___ Source data

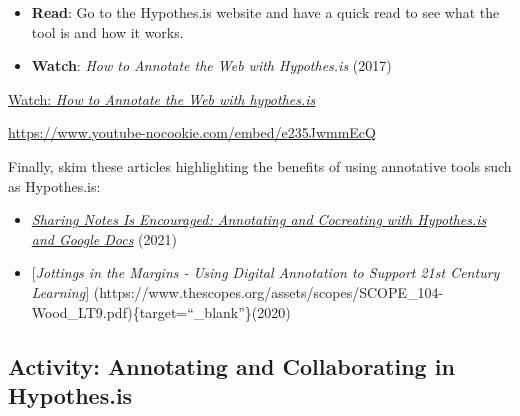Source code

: \documentclass[
  letterpaper,
  DIV=11,
  numbers=noendperiod]{scrreprt}
\providecommand{\tightlist}{%
  \setlength{\itemsep}{0pt}\setlength{\parskip}{0pt}}\usepackage{longtable,booktabs,array}
\begin{document}
\begin{tcolorbox}[enhanced jigsaw, toprule=.15mm, colback=white, colframe=quarto-callout-note-color-frame, bottomtitle=1mm, leftrule=.75mm, coltitle=black, titlerule=0mm, rightrule=.15mm, colbacktitle=quarto-callout-note-color!10!white, left=2mm, title={Learning Activity}, opacitybacktitle=0.6, opacityback=0, breakable, toptitle=1mm, arc=.35mm, bottomrule=.15mm]

\begin{itemize}
\tightlist
\item
  \textbf{Read}: Go to the Hypothes.is website and have a quick read to
  see what the tool is and how it works.
\item
  \textbf{Watch}: \emph{How to Annotate the Web with Hypothes.is} (2017)
\end{itemize}

\href{https://www.youtube.com/watch?v=e235JwmmEcQ}{Watch: \emph{How to
Annotate the Web with hypothes.is}}

\url{https://www.youtube-nocookie.com/embed/e235JwmmEcQ}

Finally, skim these articles highlighting the benefits of using
annotative tools such as Hypothes.is:

\begin{itemize}
\tightlist
\item
  \href{https://twu.idm.oclc.org/login?url=https://search.ebscohost.com/login.aspx?direct=true&db=edsdoj&AN=edsdoj.12d6cddd34714c51bc1f6f8d6d9dea39&site=eds-live&scope=site}{\emph{Sharing
  Notes Is Encouraged: Annotating and Cocreating with Hypothes.is and
  Google Docs}} (2021)
\item
  {[}\emph{Jottings in the Margins - Using Digital Annotation to Support
  21st Century Learning}{]}
  (https://www.thescopes.org/assets/scopes/SCOPE\_104-Wood\_LT9.pdf)\{target=``\_blank''\}(2020)
\end{itemize}

\end{tcolorbox}

\subsection{Activity: Annotating and Collaborating in
Hypothes.is}\label{activity-annotating-and-collaborating-in-hypothes.is}
\end{document}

______

→ **Task details**
Indicate how many lines in the records above contain the word "Watch", giving only the number.

→ **Solution to this exercise**
2